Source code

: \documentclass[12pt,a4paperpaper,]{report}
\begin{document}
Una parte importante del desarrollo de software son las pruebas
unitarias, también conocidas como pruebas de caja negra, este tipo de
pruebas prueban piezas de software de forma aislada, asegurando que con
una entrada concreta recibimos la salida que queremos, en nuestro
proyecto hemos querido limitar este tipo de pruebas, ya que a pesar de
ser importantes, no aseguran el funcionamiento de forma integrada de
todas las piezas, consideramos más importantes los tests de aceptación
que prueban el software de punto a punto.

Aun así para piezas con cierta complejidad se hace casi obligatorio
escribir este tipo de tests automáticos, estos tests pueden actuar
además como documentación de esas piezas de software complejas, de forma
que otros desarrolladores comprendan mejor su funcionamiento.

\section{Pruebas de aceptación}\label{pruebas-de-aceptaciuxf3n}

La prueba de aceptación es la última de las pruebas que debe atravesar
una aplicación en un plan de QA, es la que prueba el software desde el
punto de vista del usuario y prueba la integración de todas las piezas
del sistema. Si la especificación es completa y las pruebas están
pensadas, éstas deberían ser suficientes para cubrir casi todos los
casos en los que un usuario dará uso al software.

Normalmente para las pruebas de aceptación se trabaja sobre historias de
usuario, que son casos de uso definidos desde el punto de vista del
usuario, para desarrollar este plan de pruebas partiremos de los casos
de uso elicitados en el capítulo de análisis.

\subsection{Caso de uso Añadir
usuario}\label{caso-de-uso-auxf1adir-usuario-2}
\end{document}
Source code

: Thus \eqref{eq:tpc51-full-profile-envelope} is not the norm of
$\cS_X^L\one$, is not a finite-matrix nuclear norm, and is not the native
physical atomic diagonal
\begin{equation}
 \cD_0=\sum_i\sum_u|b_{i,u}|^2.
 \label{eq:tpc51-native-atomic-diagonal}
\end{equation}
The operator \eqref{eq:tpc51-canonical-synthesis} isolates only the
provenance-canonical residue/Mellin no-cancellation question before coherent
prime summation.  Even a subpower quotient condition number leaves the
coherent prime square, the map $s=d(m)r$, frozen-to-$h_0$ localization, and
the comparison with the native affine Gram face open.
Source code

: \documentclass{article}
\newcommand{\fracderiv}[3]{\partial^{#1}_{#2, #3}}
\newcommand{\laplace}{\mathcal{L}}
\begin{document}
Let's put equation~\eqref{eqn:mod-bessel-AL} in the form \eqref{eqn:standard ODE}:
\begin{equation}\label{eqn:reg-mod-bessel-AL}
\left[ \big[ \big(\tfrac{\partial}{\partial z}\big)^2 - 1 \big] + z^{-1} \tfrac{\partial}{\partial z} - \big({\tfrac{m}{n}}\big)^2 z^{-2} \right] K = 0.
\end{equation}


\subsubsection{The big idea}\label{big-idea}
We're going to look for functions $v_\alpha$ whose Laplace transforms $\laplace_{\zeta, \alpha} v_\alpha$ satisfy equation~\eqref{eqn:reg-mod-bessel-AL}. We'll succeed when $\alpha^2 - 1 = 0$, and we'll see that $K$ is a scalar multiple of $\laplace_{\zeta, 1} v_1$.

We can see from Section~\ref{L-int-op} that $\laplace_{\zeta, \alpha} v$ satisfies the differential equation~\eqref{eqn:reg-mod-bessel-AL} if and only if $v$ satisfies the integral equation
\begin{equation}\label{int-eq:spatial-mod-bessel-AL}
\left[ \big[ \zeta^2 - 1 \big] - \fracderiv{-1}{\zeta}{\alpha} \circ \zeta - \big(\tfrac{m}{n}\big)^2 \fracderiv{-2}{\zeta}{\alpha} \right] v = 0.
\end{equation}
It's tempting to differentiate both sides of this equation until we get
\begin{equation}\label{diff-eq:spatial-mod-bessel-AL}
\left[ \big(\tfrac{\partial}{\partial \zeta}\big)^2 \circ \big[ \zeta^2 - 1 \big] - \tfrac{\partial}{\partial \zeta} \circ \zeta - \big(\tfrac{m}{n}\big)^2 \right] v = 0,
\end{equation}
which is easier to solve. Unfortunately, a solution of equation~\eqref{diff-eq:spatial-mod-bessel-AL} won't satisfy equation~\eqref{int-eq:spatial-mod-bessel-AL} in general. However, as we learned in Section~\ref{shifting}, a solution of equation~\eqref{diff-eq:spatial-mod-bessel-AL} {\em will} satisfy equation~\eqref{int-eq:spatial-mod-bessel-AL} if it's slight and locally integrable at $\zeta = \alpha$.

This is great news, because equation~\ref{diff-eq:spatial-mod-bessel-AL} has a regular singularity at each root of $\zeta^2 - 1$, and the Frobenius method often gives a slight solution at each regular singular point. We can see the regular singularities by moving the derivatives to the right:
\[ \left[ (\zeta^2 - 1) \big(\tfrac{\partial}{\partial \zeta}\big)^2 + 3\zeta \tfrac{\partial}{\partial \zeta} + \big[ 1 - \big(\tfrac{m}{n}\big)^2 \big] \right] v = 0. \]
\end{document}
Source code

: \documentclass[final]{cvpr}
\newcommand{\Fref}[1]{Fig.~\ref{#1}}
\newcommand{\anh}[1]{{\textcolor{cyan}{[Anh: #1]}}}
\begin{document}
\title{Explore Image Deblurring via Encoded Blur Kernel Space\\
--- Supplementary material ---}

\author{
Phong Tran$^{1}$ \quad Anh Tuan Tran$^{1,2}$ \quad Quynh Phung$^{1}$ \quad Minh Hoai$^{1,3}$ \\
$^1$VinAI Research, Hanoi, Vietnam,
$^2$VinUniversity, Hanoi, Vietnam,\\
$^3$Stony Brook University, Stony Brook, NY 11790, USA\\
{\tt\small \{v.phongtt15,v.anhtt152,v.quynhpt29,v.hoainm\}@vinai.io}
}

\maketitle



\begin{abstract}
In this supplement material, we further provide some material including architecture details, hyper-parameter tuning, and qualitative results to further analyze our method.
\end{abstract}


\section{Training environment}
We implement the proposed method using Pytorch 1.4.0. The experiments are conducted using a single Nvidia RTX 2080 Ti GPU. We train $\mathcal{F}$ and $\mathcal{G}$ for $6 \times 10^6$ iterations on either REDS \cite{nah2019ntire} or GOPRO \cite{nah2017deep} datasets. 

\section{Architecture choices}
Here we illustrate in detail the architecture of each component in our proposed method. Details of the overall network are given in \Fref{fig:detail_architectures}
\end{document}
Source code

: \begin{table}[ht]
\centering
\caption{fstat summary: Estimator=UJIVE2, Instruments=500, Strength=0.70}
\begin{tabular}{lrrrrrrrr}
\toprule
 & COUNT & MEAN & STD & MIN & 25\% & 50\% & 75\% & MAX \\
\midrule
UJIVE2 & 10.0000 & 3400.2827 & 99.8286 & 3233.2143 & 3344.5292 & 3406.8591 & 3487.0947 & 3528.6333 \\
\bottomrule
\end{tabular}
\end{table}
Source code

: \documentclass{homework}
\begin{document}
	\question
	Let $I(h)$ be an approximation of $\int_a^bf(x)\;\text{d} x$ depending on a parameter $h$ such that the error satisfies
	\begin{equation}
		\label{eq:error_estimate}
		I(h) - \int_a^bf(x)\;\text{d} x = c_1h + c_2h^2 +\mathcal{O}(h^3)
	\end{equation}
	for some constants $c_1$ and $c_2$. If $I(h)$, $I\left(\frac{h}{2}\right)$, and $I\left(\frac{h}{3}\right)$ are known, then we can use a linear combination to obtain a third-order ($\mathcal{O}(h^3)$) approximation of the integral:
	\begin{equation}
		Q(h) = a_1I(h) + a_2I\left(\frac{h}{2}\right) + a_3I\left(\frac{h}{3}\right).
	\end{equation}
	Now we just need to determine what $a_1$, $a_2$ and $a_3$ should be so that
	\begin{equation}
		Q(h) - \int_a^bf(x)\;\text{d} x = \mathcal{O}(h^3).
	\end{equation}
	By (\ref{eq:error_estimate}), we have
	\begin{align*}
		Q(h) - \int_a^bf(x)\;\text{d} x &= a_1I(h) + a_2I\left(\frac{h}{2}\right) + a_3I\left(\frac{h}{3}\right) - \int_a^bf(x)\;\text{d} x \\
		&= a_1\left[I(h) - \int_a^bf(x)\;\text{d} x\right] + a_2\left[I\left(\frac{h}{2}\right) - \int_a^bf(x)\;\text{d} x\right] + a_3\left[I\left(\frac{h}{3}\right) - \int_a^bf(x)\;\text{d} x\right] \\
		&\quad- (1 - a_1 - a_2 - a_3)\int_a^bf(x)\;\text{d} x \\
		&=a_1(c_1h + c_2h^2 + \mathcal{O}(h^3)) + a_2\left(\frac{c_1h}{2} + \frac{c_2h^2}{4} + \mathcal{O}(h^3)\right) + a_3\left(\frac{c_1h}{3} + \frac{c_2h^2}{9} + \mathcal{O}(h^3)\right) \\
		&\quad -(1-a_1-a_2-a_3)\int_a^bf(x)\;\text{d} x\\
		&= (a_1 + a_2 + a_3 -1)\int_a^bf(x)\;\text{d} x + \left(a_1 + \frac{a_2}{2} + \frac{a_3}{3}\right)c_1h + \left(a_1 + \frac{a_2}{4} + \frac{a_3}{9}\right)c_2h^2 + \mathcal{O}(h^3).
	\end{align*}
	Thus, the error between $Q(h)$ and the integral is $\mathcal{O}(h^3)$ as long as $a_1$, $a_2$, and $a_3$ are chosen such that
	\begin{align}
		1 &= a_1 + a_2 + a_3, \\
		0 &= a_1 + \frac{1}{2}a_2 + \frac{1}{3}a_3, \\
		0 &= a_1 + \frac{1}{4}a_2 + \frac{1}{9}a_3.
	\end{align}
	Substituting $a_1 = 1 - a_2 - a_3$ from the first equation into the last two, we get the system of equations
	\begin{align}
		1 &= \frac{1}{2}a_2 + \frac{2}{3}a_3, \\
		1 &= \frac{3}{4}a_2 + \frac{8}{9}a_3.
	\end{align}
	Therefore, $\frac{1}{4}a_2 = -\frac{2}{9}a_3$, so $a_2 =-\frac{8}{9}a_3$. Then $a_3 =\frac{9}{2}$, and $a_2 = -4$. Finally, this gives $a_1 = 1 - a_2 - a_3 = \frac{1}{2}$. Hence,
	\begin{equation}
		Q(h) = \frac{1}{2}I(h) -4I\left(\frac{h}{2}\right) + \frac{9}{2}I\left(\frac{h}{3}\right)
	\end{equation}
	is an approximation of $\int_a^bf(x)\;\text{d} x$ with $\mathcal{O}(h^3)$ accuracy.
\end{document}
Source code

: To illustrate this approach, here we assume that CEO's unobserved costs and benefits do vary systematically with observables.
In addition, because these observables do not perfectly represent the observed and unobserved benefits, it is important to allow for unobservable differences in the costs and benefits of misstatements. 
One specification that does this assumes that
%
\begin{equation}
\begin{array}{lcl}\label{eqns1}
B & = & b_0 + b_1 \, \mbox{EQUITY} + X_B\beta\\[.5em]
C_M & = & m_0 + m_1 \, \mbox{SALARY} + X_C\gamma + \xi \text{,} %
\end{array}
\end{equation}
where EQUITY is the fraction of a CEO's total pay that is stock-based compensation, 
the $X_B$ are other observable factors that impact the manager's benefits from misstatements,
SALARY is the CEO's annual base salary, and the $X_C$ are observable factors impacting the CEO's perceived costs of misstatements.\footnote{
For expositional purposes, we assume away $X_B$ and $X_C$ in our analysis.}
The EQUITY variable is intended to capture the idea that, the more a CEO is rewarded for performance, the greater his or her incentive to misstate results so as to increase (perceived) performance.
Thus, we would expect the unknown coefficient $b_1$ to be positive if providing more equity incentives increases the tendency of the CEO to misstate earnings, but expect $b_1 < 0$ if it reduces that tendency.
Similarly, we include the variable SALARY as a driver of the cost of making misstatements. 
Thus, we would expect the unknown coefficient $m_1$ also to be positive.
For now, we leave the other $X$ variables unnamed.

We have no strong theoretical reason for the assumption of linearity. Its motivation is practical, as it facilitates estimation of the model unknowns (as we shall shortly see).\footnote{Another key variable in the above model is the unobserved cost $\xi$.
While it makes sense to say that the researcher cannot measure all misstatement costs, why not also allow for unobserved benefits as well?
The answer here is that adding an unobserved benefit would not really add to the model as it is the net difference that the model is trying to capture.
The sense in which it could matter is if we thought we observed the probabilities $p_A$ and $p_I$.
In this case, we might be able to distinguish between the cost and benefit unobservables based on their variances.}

● **What you are asked to do**
Each line in the records above with "coefficient" must be returned.

● **Exercise response**
Thus, we would expect the unknown coefficient $b_1$ to be positive if providing more equity incentives increases the tendency of the CEO to misstate earnings, but expect $b_1 < 0$ if it reduces that tendency.
Thus, we would expect the unknown coefficient $m_1$ also to be positive.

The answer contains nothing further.